Свет невозможных звезд

22
18
20
22
24
26
28
30

Часть третья

Угрозы и выходы

Огромные тени улыбаются в воздухе и небесах,

По далеким волнам идут бесчисленные корабли,

И гимны новых языков поют обо мне[6].

Уолт Уитмен. Молитва Колумба

34

Мишель Па

На вершине башни открылась большая круглая комната. Спиной чувствуя дыхание погони, я огляделся в поисках укрытия. Все здесь было из голого вещества тарелки, кроме только окруженной низкой приступкой центральной колонны из гладкого, похожего на мрамор камня.

Шумно дыша, я отступал вдоль стены, пока колонна не заслонила верхних ступеней лестницы. Больше здесь не было ни входов, ни выходов – лишь высокие незастекленные окна нарушали однообразие стен.

Я стукнул себя кулаками по вискам. Променял один глухой тупик на другой!

Медленно, прижимаясь спиной к стене, я опустился на корточки и закрыл глаза. Воздух был сух, будто из него высосали и влагу, и жизнь.

Вспомнив Корделию, я задумался, где она теперь и что делает. Радуется жизни среди звезд? Верно ли я решил тогда, покидая ее? Пожалуй, никогда не узнаю. И наверняка больше ее не увижу. Через несколько минут меня поймают и убьют, а тело на десятилетие останется сохнуть в этой жуткой комнате, пока его не найдет новая экспедиция старьевщиков, пробирающихся сквозь джунгли металла и карабкающихся по винтовым лестницам.

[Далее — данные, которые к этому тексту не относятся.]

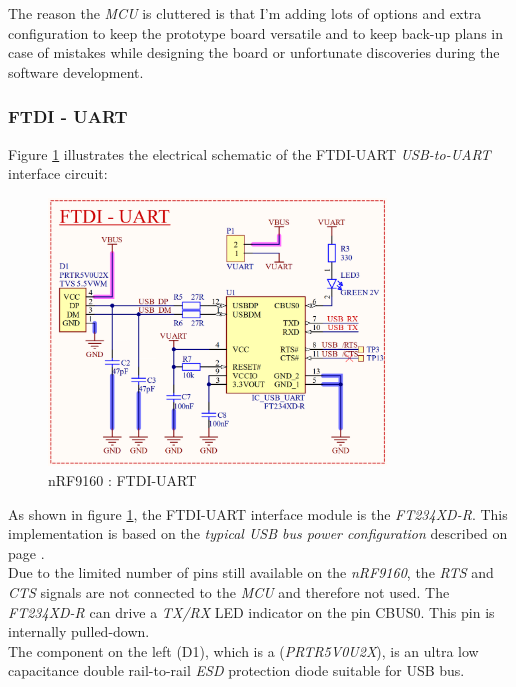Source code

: \documentclass[report.tex]{subfiles}
\begin{document}
The reason the \textit{MCU} is cluttered is that I'm adding lots of options and extra configuration to keep the prototype board versatile and to keep back-up plans in case of mistakes while designing the board or unfortunate discoveries during the software development.

\subsubsection{FTDI - UART}

Figure \ref{fig:LTEWatch_nRF9160_FTDI_UART} illustrates the electrical schematic of the FTDI-UART \textit{USB-to-UART} interface circuit:

\begin{figure}[H]
	\centering
	\includegraphics[width=0.8\textwidth]{Include/Figure/Hardware/LTEWatch_nRF9160_FTDI-UART}
	\caption{nRF9160 : FTDI-UART}
	\label{fig:LTEWatch_nRF9160_FTDI_UART}
\end{figure}

As shown in figure \ref{fig:LTEWatch_nRF9160_FTDI_UART}, the FTDI-UART interface module is the \textit{FT234XD-R}. This implementation is based on the \textit{typical USB bus power configuration} described on page \pageref{sec:ftdi_usb_app}.\\

Due to the limited number of pins still available on the \textit{nRF9160}, the \textit{RTS} and \textit{CTS} signals are not connected to the \textit{MCU} and therefore not used. The \textit{FT234XD-R} can drive a \textit{TX/RX} LED indicator on the pin CBUS0. This pin is internally pulled-down.\\

The component on the left (D1), which is a (\textit{PRTR5V0U2X}\cite{PRTR5V0U2X}), is an ultra low capacitance double rail-to-rail \textit{ESD} protection diode suitable for USB bus.\\
\end{document}

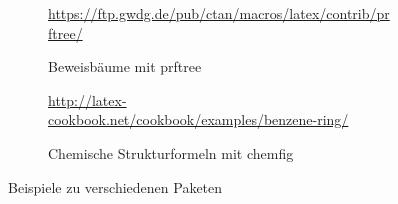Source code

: \begin{figure}[p]
{\begin{subfigure}{\widefigurewidth}
		\end{subfigure}
		\colrules
		\begin{subfigure}[t]{\widefigurewidth}
			\caption{Beweisbäume mit prftree}
			\centering\tiny{\url{https://ftp.gwdg.de/pub/ctan/macros/latex/contrib/prftree/}}
			\label{fig:prftree-example}
		\end{subfigure}
		\hspace{\widefiguregap}
		\begin{subfigure}[t]{\widefigurewidth}
			\caption{Chemische Strukturformeln mit chemfig}
			\centering\tiny{\url{http://latex-cookbook.net/cookbook/examples/benzene-ring/}}
			\label{fig:chemfig-example}
		\end{subfigure}
		\medskip
	}
	\caption{Beispiele zu verschiedenen Paketen}
	\label{paket-beispiele}
\end{figure}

Жил я старьевщиком – как старьевщик, похоже, и умру.

Что-то коснулось моей щеки.

Я распахнул глаза. К лицу тянулись лозы. Они корнями вырастали из колонны и ощупью отыскивали меня, тычась в воздухе наподобие слепых змей. Одна уже заползла в нос, еще две ползли к глазам.

Завопив, я хотел отбросить их, но прилип к стене. Скреб подошвами по полу, но шевельнуться не мог. Даже затылок что-то держало, так что я не в силах был отвернуть лицо от новых и новых чутких нитей, подбирающихся к губам и ушам. Я бы снова закричал, ощутив, как та, что в носу, проникла в лобные пазухи, но, открыв рот, впустил в него еще полдюжины, которые броском кобры ворвались в глотку и стали меня душить.

35

Корделия Па

Двигатели «Тети Жиголо» прорвали кожицу мыльного пузыря вселенной, и старушка кубарем ввалилась внутрь. В темной пустоте ее термощиты, раскаленные трением о мембраны измерений, засветились белым светом. Они остывали: покраснели, потом стали желтоватыми и, наконец, вернулись к дымно-серому оттенку потухших углей.

Я, сидя в рубке, жмурилась от нахлынувшего восторга. Тарелки пели мне, все двадцать враз. Их причудливая нечеловеческая гармония отзывалась у меня в груди и животе. Я не понимала дословно, о чем говорят их песни, но вызываемые ими чувства были глубоки и ясны, и я смеялась и плакала, воображая протянутые ко мне руки покойной матери. Тарелки радовались моему возвращению домой, принимали меня под свою опеку и благодарили за ключ, висевший у меня на шее. Они пели мою песню – песню Корделии Па. Качаясь на волнах рефрена, я проводила между ними «Тетю Жиголо» и не слушала возмущенных криков диспетчеров с Альфа-тарелки.